[Stored data entries]
++++++++

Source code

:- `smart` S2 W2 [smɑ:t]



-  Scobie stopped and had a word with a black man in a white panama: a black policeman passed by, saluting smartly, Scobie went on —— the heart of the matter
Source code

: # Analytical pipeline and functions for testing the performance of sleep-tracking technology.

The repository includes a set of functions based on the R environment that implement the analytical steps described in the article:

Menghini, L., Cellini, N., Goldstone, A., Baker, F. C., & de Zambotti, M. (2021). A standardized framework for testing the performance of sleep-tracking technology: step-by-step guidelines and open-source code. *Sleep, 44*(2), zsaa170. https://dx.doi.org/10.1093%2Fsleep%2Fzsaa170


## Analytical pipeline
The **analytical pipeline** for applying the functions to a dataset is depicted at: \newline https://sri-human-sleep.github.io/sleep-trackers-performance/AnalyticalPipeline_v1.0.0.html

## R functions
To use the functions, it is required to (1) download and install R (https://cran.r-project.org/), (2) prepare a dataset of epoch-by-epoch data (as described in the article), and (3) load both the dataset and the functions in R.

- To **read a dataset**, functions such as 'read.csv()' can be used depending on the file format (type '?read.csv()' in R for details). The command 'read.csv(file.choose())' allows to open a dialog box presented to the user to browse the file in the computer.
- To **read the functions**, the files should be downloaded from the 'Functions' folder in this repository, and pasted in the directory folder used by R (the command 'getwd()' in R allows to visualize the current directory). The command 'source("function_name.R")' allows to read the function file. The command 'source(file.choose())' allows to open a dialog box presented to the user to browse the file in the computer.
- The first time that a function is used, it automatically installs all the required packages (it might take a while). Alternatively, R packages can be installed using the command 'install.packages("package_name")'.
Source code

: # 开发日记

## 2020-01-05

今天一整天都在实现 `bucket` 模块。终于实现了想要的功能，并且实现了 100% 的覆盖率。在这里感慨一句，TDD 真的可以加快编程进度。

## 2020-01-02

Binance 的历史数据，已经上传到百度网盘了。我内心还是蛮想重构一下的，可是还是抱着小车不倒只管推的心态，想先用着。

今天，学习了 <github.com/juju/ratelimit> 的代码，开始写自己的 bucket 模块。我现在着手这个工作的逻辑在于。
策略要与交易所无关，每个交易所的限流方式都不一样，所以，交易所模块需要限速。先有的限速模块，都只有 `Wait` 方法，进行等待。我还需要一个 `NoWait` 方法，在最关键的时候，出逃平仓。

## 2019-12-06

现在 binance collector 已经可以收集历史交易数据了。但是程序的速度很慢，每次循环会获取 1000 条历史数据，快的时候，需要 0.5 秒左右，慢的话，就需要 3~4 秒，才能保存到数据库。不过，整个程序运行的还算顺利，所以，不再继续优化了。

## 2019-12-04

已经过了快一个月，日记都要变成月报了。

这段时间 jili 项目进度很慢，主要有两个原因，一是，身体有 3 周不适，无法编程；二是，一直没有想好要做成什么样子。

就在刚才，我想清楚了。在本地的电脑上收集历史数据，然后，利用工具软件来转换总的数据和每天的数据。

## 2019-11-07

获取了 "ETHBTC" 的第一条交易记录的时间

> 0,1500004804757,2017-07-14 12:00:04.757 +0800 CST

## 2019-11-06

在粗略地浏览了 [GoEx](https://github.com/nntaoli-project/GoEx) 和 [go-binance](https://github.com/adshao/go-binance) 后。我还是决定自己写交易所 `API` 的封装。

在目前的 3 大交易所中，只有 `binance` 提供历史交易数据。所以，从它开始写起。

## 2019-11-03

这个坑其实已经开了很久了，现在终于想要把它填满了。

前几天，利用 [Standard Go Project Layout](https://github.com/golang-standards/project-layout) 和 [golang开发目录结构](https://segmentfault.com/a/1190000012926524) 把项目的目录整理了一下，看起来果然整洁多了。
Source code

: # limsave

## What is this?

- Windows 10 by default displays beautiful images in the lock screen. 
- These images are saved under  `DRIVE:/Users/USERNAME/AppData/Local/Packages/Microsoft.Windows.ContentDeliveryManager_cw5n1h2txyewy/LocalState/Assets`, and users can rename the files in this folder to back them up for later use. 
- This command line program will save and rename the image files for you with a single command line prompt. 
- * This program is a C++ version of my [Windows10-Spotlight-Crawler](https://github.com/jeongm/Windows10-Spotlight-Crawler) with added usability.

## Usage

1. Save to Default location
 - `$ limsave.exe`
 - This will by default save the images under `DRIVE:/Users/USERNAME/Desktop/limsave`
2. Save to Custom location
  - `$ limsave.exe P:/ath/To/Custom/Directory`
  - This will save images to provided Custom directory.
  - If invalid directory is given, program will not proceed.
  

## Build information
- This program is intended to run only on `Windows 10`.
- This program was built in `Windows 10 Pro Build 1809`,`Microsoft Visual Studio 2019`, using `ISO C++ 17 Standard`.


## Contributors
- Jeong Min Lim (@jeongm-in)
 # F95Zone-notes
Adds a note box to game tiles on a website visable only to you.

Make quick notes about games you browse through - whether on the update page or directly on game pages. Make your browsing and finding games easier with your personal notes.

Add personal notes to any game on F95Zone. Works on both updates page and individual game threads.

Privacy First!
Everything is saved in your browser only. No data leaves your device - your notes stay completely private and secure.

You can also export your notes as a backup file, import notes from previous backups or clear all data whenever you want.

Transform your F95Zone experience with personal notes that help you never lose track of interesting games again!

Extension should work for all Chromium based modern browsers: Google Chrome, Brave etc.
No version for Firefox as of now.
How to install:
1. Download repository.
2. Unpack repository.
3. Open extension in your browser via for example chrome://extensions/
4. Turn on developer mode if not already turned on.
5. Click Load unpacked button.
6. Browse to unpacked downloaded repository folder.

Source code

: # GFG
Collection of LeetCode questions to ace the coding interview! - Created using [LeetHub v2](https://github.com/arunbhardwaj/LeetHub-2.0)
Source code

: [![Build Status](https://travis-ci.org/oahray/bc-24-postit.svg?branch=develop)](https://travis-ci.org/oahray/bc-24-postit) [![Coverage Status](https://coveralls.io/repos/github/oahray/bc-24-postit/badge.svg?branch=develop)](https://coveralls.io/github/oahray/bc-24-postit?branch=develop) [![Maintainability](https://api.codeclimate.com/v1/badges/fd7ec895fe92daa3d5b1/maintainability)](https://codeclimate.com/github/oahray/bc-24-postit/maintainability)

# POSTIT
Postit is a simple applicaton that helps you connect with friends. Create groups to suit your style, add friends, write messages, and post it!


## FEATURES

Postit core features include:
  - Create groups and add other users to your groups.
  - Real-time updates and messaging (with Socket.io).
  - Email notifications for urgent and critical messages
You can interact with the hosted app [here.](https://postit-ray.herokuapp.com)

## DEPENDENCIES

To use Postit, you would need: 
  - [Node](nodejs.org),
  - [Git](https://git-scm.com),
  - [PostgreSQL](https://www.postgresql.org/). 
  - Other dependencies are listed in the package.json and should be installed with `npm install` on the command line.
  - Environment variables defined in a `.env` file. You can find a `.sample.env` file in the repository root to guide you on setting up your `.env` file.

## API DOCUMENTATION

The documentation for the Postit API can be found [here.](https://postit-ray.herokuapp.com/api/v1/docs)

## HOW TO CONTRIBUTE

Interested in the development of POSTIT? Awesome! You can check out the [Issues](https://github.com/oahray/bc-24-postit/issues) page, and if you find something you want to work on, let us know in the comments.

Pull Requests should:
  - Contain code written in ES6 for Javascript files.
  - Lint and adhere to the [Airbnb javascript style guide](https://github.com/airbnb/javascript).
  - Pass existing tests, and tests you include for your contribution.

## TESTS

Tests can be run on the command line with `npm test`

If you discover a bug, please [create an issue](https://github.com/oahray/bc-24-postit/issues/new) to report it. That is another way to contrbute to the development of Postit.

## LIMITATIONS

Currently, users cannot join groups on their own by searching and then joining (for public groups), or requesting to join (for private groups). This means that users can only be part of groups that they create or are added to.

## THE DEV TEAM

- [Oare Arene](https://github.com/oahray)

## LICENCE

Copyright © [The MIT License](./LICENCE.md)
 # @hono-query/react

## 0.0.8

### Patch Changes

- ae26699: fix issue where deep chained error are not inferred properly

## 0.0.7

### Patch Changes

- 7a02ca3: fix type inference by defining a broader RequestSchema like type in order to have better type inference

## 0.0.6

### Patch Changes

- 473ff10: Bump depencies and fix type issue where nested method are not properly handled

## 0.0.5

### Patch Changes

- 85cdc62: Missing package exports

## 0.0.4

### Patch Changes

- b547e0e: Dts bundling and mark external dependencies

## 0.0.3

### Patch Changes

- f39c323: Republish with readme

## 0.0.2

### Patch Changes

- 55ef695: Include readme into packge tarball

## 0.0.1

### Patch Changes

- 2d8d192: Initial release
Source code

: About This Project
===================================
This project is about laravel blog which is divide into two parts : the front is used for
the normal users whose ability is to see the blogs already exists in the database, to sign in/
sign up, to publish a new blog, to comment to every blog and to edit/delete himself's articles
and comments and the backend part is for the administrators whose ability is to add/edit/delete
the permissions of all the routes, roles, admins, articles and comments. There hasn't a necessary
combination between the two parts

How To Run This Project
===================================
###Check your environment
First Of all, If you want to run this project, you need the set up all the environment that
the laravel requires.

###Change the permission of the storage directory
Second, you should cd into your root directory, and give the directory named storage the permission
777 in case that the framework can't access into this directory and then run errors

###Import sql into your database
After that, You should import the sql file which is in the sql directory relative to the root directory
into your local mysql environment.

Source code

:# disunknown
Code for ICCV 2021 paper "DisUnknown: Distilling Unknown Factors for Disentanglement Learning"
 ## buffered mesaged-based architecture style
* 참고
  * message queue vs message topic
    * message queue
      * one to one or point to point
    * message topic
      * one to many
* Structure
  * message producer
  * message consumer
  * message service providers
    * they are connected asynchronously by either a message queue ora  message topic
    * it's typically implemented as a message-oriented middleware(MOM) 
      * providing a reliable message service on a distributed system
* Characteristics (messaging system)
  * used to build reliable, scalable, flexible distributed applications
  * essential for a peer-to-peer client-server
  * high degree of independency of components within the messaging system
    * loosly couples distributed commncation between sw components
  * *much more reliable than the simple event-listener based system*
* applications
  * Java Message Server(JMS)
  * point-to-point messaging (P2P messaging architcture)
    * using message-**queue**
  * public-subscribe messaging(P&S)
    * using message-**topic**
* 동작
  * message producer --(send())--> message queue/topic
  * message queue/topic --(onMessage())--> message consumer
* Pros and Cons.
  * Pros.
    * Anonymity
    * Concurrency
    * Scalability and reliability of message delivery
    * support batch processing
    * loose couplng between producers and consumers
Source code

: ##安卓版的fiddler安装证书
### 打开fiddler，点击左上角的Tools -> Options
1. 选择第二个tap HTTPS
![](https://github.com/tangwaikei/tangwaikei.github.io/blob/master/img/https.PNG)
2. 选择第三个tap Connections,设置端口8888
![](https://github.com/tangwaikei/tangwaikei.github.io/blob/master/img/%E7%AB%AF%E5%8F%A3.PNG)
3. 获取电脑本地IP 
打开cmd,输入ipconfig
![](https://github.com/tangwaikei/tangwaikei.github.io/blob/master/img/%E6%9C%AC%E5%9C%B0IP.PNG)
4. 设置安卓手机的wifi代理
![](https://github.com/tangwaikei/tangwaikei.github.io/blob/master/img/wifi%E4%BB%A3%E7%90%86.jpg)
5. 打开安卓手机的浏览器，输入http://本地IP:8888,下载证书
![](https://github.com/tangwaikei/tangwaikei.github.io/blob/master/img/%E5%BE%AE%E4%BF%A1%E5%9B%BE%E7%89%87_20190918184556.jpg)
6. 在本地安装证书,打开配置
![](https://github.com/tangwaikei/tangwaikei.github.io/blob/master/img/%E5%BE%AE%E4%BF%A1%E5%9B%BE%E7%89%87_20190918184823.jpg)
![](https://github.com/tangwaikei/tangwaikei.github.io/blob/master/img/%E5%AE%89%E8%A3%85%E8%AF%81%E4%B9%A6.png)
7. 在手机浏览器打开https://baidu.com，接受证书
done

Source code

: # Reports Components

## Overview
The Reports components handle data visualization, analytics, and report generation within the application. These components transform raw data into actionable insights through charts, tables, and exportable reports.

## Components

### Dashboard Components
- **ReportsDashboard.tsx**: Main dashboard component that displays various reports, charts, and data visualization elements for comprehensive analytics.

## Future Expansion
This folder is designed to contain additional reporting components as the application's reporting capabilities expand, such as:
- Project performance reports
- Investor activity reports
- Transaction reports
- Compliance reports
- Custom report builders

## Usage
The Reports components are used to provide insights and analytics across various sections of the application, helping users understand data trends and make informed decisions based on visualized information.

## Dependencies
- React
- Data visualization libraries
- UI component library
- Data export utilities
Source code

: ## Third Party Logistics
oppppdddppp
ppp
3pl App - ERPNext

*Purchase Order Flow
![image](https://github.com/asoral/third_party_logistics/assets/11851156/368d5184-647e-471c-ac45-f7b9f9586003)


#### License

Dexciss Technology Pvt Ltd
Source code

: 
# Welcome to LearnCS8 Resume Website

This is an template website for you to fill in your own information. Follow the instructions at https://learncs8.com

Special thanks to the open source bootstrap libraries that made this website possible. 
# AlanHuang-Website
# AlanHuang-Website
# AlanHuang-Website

++++++++

TASK INSTRUCTIONS | Which lines run from the one holding "# Reports Components" through the one holding "### Dashboard Components" in the records above? Repeat them exactly, both included, and nothing more.

TASK OUTPUT |
: # Reports Components

## Overview
The Reports components handle data visualization, analytics, and report generation within the application. These components transform raw data into actionable insights through charts, tables, and exportable reports.

## Components

### Dashboard Components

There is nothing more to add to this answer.